[Start of section]

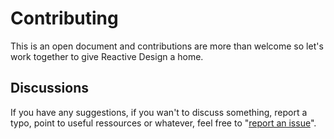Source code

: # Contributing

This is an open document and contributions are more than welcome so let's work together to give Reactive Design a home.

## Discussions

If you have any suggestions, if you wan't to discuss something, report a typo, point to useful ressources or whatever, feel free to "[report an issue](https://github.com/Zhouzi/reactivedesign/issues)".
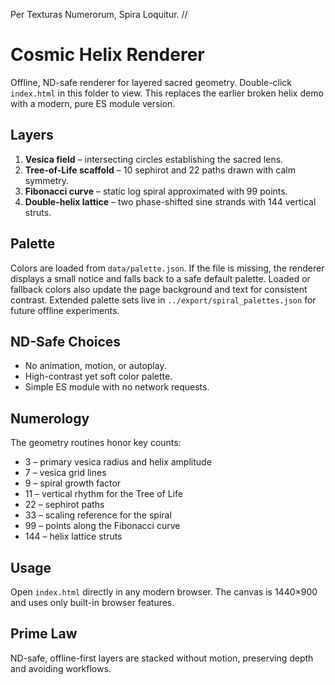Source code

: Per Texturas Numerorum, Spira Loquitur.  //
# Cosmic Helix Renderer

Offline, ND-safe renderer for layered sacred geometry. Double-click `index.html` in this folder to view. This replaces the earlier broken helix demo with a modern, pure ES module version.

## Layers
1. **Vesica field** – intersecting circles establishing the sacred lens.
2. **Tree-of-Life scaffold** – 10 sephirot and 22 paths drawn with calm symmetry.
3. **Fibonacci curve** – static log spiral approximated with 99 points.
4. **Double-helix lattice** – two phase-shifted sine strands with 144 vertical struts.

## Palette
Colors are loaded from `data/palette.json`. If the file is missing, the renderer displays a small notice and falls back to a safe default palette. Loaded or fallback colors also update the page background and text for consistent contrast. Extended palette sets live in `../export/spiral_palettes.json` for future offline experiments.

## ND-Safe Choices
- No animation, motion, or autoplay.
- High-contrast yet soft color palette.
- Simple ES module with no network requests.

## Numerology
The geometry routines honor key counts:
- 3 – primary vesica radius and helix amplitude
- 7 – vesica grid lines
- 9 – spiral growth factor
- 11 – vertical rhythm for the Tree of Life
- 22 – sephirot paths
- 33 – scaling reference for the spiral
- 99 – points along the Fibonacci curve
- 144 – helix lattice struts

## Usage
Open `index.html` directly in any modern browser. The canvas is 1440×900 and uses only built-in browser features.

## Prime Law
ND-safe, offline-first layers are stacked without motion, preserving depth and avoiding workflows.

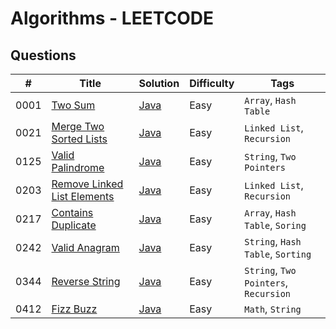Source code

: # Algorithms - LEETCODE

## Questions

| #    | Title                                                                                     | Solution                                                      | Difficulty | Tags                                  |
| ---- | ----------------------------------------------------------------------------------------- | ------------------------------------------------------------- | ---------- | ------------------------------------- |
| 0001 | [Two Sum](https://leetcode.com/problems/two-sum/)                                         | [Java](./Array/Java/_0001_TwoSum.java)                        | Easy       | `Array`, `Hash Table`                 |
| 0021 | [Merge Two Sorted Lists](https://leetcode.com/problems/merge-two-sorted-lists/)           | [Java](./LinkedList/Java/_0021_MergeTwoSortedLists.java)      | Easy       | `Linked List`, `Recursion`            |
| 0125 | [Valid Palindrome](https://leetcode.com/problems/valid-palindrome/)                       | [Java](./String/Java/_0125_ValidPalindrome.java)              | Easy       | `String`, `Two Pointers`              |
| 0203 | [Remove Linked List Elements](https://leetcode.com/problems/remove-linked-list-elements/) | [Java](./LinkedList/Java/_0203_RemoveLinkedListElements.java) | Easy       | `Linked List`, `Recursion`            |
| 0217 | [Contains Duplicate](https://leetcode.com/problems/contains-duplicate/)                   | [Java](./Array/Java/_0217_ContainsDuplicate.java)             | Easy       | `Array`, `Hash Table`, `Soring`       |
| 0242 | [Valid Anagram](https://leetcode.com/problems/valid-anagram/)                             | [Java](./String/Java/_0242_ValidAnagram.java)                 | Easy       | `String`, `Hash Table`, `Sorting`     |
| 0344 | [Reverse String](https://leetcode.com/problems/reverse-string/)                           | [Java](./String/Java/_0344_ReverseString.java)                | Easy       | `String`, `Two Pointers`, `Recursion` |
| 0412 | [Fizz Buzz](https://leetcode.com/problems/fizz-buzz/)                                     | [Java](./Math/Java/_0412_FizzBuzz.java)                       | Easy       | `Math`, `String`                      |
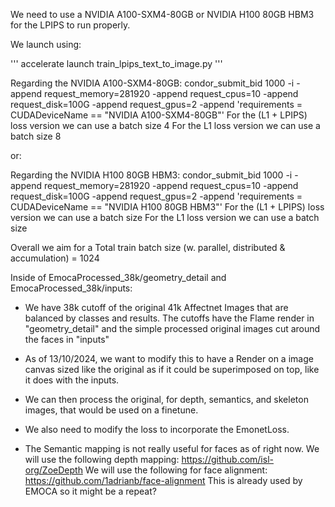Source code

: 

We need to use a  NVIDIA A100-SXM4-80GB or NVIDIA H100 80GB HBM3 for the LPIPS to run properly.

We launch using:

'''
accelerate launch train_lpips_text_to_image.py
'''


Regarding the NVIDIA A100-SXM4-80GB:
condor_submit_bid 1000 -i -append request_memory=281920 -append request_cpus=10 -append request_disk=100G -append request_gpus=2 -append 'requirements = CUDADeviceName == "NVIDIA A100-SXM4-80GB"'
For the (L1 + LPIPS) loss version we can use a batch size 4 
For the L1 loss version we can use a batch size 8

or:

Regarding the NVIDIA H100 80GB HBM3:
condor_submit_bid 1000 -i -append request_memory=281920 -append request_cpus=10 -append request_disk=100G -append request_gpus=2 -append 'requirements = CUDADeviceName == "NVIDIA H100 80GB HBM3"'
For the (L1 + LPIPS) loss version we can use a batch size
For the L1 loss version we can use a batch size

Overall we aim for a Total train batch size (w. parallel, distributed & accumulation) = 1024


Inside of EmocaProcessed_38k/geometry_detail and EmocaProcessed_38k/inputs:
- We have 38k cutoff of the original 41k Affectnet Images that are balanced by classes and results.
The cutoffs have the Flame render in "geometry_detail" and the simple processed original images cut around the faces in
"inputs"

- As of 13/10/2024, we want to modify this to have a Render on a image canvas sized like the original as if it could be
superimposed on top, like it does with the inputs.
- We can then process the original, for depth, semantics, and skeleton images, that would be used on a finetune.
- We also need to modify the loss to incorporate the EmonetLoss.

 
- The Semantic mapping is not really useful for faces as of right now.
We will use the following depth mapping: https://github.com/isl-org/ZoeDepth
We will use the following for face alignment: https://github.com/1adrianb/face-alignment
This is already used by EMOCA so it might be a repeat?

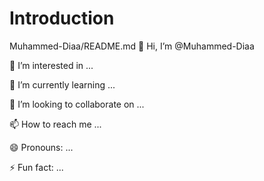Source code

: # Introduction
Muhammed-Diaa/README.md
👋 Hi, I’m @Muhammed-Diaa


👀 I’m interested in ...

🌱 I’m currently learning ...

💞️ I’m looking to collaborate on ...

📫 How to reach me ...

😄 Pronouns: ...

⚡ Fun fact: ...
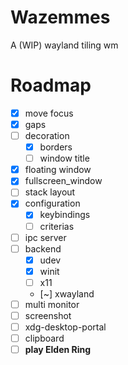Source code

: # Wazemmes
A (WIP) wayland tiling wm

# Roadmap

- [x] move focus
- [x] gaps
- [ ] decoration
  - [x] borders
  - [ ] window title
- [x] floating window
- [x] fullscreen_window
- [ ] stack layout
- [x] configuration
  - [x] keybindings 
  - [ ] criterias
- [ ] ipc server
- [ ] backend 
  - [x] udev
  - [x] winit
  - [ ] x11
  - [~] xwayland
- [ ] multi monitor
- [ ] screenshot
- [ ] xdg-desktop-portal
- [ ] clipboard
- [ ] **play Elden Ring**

[End of section]

THE TASK: Each line of the material goes into your copy unchanged, but no picture does.

TASK RESULT:
Source code

: # Contributing

This is an open document and contributions are more than welcome so let's work together to give Reactive Design a home.

## Discussions

If you have any suggestions, if you wan't to discuss something, report a typo, point to useful ressources or whatever, feel free to "[report an issue](https://github.com/Zhouzi/reactivedesign/issues)".
Source code

: Per Texturas Numerorum, Spira Loquitur.  //
# Cosmic Helix Renderer

Offline, ND-safe renderer for layered sacred geometry. Double-click `index.html` in this folder to view. This replaces the earlier broken helix demo with a modern, pure ES module version.

## Layers
1. **Vesica field** – intersecting circles establishing the sacred lens.
2. **Tree-of-Life scaffold** – 10 sephirot and 22 paths drawn with calm symmetry.
3. **Fibonacci curve** – static log spiral approximated with 99 points.
4. **Double-helix lattice** – two phase-shifted sine strands with 144 vertical struts.

## Palette
Colors are loaded from `data/palette.json`. If the file is missing, the renderer displays a small notice and falls back to a safe default palette. Loaded or fallback colors also update the page background and text for consistent contrast. Extended palette sets live in `../export/spiral_palettes.json` for future offline experiments.

## ND-Safe Choices
- No animation, motion, or autoplay.
- High-contrast yet soft color palette.
- Simple ES module with no network requests.

## Numerology
The geometry routines honor key counts:
- 3 – primary vesica radius and helix amplitude
- 7 – vesica grid lines
- 9 – spiral growth factor
- 11 – vertical rhythm for the Tree of Life
- 22 – sephirot paths
- 33 – scaling reference for the spiral
- 99 – points along the Fibonacci curve
- 144 – helix lattice struts

## Usage
Open `index.html` directly in any modern browser. The canvas is 1440×900 and uses only built-in browser features.

## Prime Law
ND-safe, offline-first layers are stacked without motion, preserving depth and avoiding workflows.

Source code

: # Algorithms - LEETCODE

## Questions

| #    | Title                                                                                     | Solution                                                      | Difficulty | Tags                                  |
| ---- | ----------------------------------------------------------------------------------------- | ------------------------------------------------------------- | ---------- | ------------------------------------- |
| 0001 | [Two Sum](https://leetcode.com/problems/two-sum/)                                         | [Java](./Array/Java/_0001_TwoSum.java)                        | Easy       | `Array`, `Hash Table`                 |
| 0021 | [Merge Two Sorted Lists](https://leetcode.com/problems/merge-two-sorted-lists/)           | [Java](./LinkedList/Java/_0021_MergeTwoSortedLists.java)      | Easy       | `Linked List`, `Recursion`            |
| 0125 | [Valid Palindrome](https://leetcode.com/problems/valid-palindrome/)                       | [Java](./String/Java/_0125_ValidPalindrome.java)              | Easy       | `String`, `Two Pointers`              |
| 0203 | [Remove Linked List Elements](https://leetcode.com/problems/remove-linked-list-elements/) | [Java](./LinkedList/Java/_0203_RemoveLinkedListElements.java) | Easy       | `Linked List`, `Recursion`            |
| 0217 | [Contains Duplicate](https://leetcode.com/problems/contains-duplicate/)                   | [Java](./Array/Java/_0217_ContainsDuplicate.java)             | Easy       | `Array`, `Hash Table`, `Soring`       |
| 0242 | [Valid Anagram](https://leetcode.com/problems/valid-anagram/)                             | [Java](./String/Java/_0242_ValidAnagram.java)                 | Easy       | `String`, `Hash Table`, `Sorting`     |
| 0344 | [Reverse String](https://leetcode.com/problems/reverse-string/)                           | [Java](./String/Java/_0344_ReverseString.java)                | Easy       | `String`, `Two Pointers`, `Recursion` |
| 0412 | [Fizz Buzz](https://leetcode.com/problems/fizz-buzz/)                                     | [Java](./Math/Java/_0412_FizzBuzz.java)                       | Easy       | `Math`, `String`                      |
Source code

: 

We need to use a  NVIDIA A100-SXM4-80GB or NVIDIA H100 80GB HBM3 for the LPIPS to run properly.

We launch using:

'''
accelerate launch train_lpips_text_to_image.py
'''


Regarding the NVIDIA A100-SXM4-80GB:
condor_submit_bid 1000 -i -append request_memory=281920 -append request_cpus=10 -append request_disk=100G -append request_gpus=2 -append 'requirements = CUDADeviceName == "NVIDIA A100-SXM4-80GB"'
For the (L1 + LPIPS) loss version we can use a batch size 4 
For the L1 loss version we can use a batch size 8

or:

Regarding the NVIDIA H100 80GB HBM3:
condor_submit_bid 1000 -i -append request_memory=281920 -append request_cpus=10 -append request_disk=100G -append request_gpus=2 -append 'requirements = CUDADeviceName == "NVIDIA H100 80GB HBM3"'
For the (L1 + LPIPS) loss version we can use a batch size
For the L1 loss version we can use a batch size

Overall we aim for a Total train batch size (w. parallel, distributed & accumulation) = 1024


Inside of EmocaProcessed_38k/geometry_detail and EmocaProcessed_38k/inputs:
- We have 38k cutoff of the original 41k Affectnet Images that are balanced by classes and results.
The cutoffs have the Flame render in "geometry_detail" and the simple processed original images cut around the faces in
"inputs"

- As of 13/10/2024, we want to modify this to have a Render on a image canvas sized like the original as if it could be
superimposed on top, like it does with the inputs.
- We can then process the original, for depth, semantics, and skeleton images, that would be used on a finetune.
- We also need to modify the loss to incorporate the EmonetLoss.

 
- The Semantic mapping is not really useful for faces as of right now.
We will use the following depth mapping: https://github.com/isl-org/ZoeDepth
We will use the following for face alignment: https://github.com/1adrianb/face-alignment
This is already used by EMOCA so it might be a repeat?

Source code

: # Introduction
Muhammed-Diaa/README.md
👋 Hi, I’m @Muhammed-Diaa


👀 I’m interested in ...

🌱 I’m currently learning ...

💞️ I’m looking to collaborate on ...

📫 How to reach me ...

😄 Pronouns: ...

⚡ Fun fact: ...
Source code

: # Wazemmes
A (WIP) wayland tiling wm

# Roadmap

- [x] move focus
- [x] gaps
- [ ] decoration
  - [x] borders
  - [ ] window title
- [x] floating window
- [x] fullscreen_window
- [ ] stack layout
- [x] configuration
  - [x] keybindings 
  - [ ] criterias
- [ ] ipc server
- [ ] backend 
  - [x] udev
  - [x] winit
  - [ ] x11
  - [~] xwayland
- [ ] multi monitor
- [ ] screenshot
- [ ] xdg-desktop-portal
- [ ] clipboard
- [ ] **play Elden Ring**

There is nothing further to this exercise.